Before taking Juluca, tell your health care provider:
- If you are allergic to any of the HIV medicines in Juluca (dolutegravir, rilpivirine) or any other medicines.
- If you have ever had a severe skin rash or allergic reaction to medicines that contain dolutegravir or rilpivirine.
- If you have or have ever had liver problems, including hepatitis B virus infection (HBV) or hepatitis C virus infection (HCV).
- If you have ever had a mental health problem.
- If you have any other medical conditions.
- If you are pregnant or plan to become pregnant. Whether Juluca can harm an unborn baby is unknown. Talk to your health care provider about possible risks with taking Juluca when pregnant.
- If you are breastfeeding or plan to breastfeed. Do not breastfeed if you have HIV or are taking Juluca.
- If you are using hormone-based birth control (such as pills, implants, or vaginal rings). For more information about using birth control and HIV medicines at the same time, view the AIDS_info_ HIV and Birth Control infographic.
- About other prescription and nonprescription medicines, vitamins, nutritional supplements, and herbal products you are taking or plan to take. Juluca may affect the way other medicines or products work, and other medicines or products may affect how Juluca works. Taking Juluca together with certain medicines or products may cause serious side effects.
How Should I Take Juluca?
Juluca comes in tablet form. Each tablet contains:
Take Juluca according to your health care provider's instructions.
Take Juluca with food (a protein drink is not a substitute for food). If you are taking any other medicines, carefully follow instructions on how to take them with Juluca.
If you take too much Juluca, contact your health care provider or local poison control center (1-800-222-1222) right away, or go to the nearest hospital emergency room.
For more information on how to take Juluca, see the FDA drug label from DailyMed. (DailyMed is a federal website that includes the most recent drug labels submitted to FDA.)
What Should I Do If I Forget a Dose?
If you miss a dose of Juluca, take the missed dose as soon as you remember it. But if it is almost time for your next dose, skip the missed dose and just take your next dose at the regular time. Do not take two doses at the same time to make up for a missed dose.
What Side Effects Can Juluca Cause?
Juluca may cause side effects. Many side effects from HIV medicines, such as nausea or occasional dizziness, are manageable. See the AIDS_info_ fact sheet on HIV Medicines and Side Effects for more information.
Some side effects of Juluca can be serious. Serious side effects of Juluca include severe skin rash and allergic reactions, liver problems, and depression or mood changes. (See the WARNING box above.)
Tell your health care provider if you have any side effect that bothers you or that does not go away.
These are not all the possible side effects of Juluca. To learn more about possible side effects of Juluca, read the drug label or package insert or talk to your health care provider or pharmacist.

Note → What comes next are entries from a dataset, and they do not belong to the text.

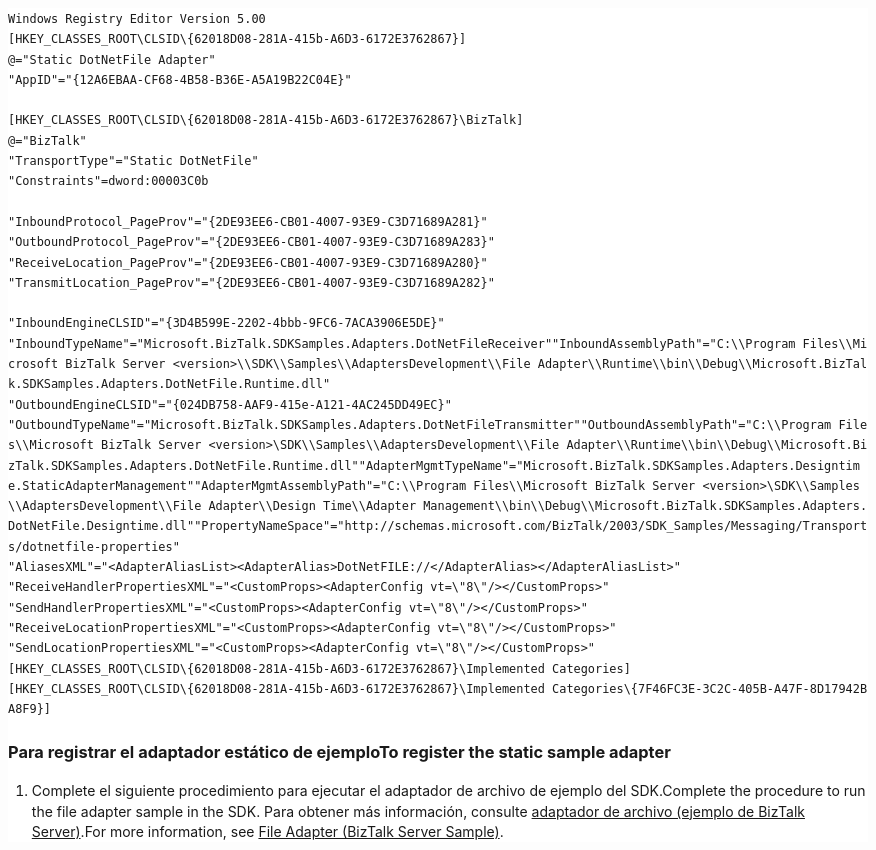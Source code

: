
 ```  
Windows Registry Editor Version 5.00  
[HKEY_CLASSES_ROOT\CLSID\{62018D08-281A-415b-A6D3-6172E3762867}]  
@="Static DotNetFile Adapter"  
"AppID"="{12A6EBAA-CF68-4B58-B36E-A5A19B22C04E}"  
  
[HKEY_CLASSES_ROOT\CLSID\{62018D08-281A-415b-A6D3-6172E3762867}\BizTalk]  
@="BizTalk"  
"TransportType"="Static DotNetFile"  
"Constraints"=dword:00003C0b  
  
"InboundProtocol_PageProv"="{2DE93EE6-CB01-4007-93E9-C3D71689A281}"  
"OutboundProtocol_PageProv"="{2DE93EE6-CB01-4007-93E9-C3D71689A283}"  
"ReceiveLocation_PageProv"="{2DE93EE6-CB01-4007-93E9-C3D71689A280}"  
"TransmitLocation_PageProv"="{2DE93EE6-CB01-4007-93E9-C3D71689A282}"  
  
"InboundEngineCLSID"="{3D4B599E-2202-4bbb-9FC6-7ACA3906E5DE}"  
"InboundTypeName"="Microsoft.BizTalk.SDKSamples.Adapters.DotNetFileReceiver""InboundAssemblyPath"="C:\\Program Files\\Microsoft BizTalk Server <version>\\SDK\\Samples\\AdaptersDevelopment\\File Adapter\\Runtime\\bin\\Debug\\Microsoft.BizTalk.SDKSamples.Adapters.DotNetFile.Runtime.dll"  
"OutboundEngineCLSID"="{024DB758-AAF9-415e-A121-4AC245DD49EC}"  
"OutboundTypeName"="Microsoft.BizTalk.SDKSamples.Adapters.DotNetFileTransmitter""OutboundAssemblyPath"="C:\\Program Files\\Microsoft BizTalk Server <version>\SDK\\Samples\\AdaptersDevelopment\\File Adapter\\Runtime\\bin\\Debug\\Microsoft.BizTalk.SDKSamples.Adapters.DotNetFile.Runtime.dll""AdapterMgmtTypeName"="Microsoft.BizTalk.SDKSamples.Adapters.Designtime.StaticAdapterManagement""AdapterMgmtAssemblyPath"="C:\\Program Files\\Microsoft BizTalk Server <version>\SDK\\Samples\\AdaptersDevelopment\\File Adapter\\Design Time\\Adapter Management\\bin\\Debug\\Microsoft.BizTalk.SDKSamples.Adapters.DotNetFile.Designtime.dll""PropertyNameSpace"="http://schemas.microsoft.com/BizTalk/2003/SDK_Samples/Messaging/Transports/dotnetfile-properties"  
"AliasesXML"="<AdapterAliasList><AdapterAlias>DotNetFILE://</AdapterAlias></AdapterAliasList>"  
"ReceiveHandlerPropertiesXML"="<CustomProps><AdapterConfig vt=\"8\"/></CustomProps>"  
"SendHandlerPropertiesXML"="<CustomProps><AdapterConfig vt=\"8\"/></CustomProps>"  
"ReceiveLocationPropertiesXML"="<CustomProps><AdapterConfig vt=\"8\"/></CustomProps>"  
"SendLocationPropertiesXML"="<CustomProps><AdapterConfig vt=\"8\"/></CustomProps>"  
[HKEY_CLASSES_ROOT\CLSID\{62018D08-281A-415b-A6D3-6172E3762867}\Implemented Categories]  
[HKEY_CLASSES_ROOT\CLSID\{62018D08-281A-415b-A6D3-6172E3762867}\Implemented Categories\{7F46FC3E-3C2C-405B-A47F-8D17942BA8F9}]  
```  
  
### <a name="to-register-the-static-sample-adapter"></a><span data-ttu-id="735f6-139">Para registrar el adaptador estático de ejemplo</span><span class="sxs-lookup"><span data-stu-id="735f6-139">To register the static sample adapter</span></span>  
  
1.  <span data-ttu-id="735f6-140">Complete el siguiente procedimiento para ejecutar el adaptador de archivo de ejemplo del SDK.</span><span class="sxs-lookup"><span data-stu-id="735f6-140">Complete the procedure to run the file adapter sample in the SDK.</span></span> <span data-ttu-id="735f6-141">Para obtener más información, consulte [adaptador de archivo (ejemplo de BizTalk Server)](../core/file-adapter-biztalk-server-sample.md).</span><span class="sxs-lookup"><span data-stu-id="735f6-141">For more information, see [File Adapter (BizTalk Server Sample)](../core/file-adapter-biztalk-server-sample.md).</span></span>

You can report side effects to FDA at 1-800-FDA-1088 (1-800-332-1088) or online at www.accessdata.fda.gov/scripts/medwatch/.
How Should Juluca Be Stored?
- Store Juluca at room temperature, 68°F to 77°F (20°C to 25°C).
- Keep Juluca in the container that it came in. Keep the container tightly closed and away from moisture. If the container has a small packet of drying agent (called a desiccant), do not remove it. The desiccant protects the medicine from moisture.
- Do not use Juluca if the original seal over the container opening is broken or missing.
- Throw away Juluca that is no longer needed or expired (out of date). Follow FDA guidelines on how to safely dispose of unused medicine.
- Keep Juluca and all medicines out of reach of children.
Where Can I Find More Information About Juluca?
More information about Juluca is available:
- The Juluca drug label, from DailyMed. The Patient Counseling Information section of the label includes information for people taking Juluca.
- Juluca-related research studies, from the AIDS_info_ database of ClinicalTrials.gov study summaries.
- A list of FDA-approved HIV medicines, from AIDS_info_.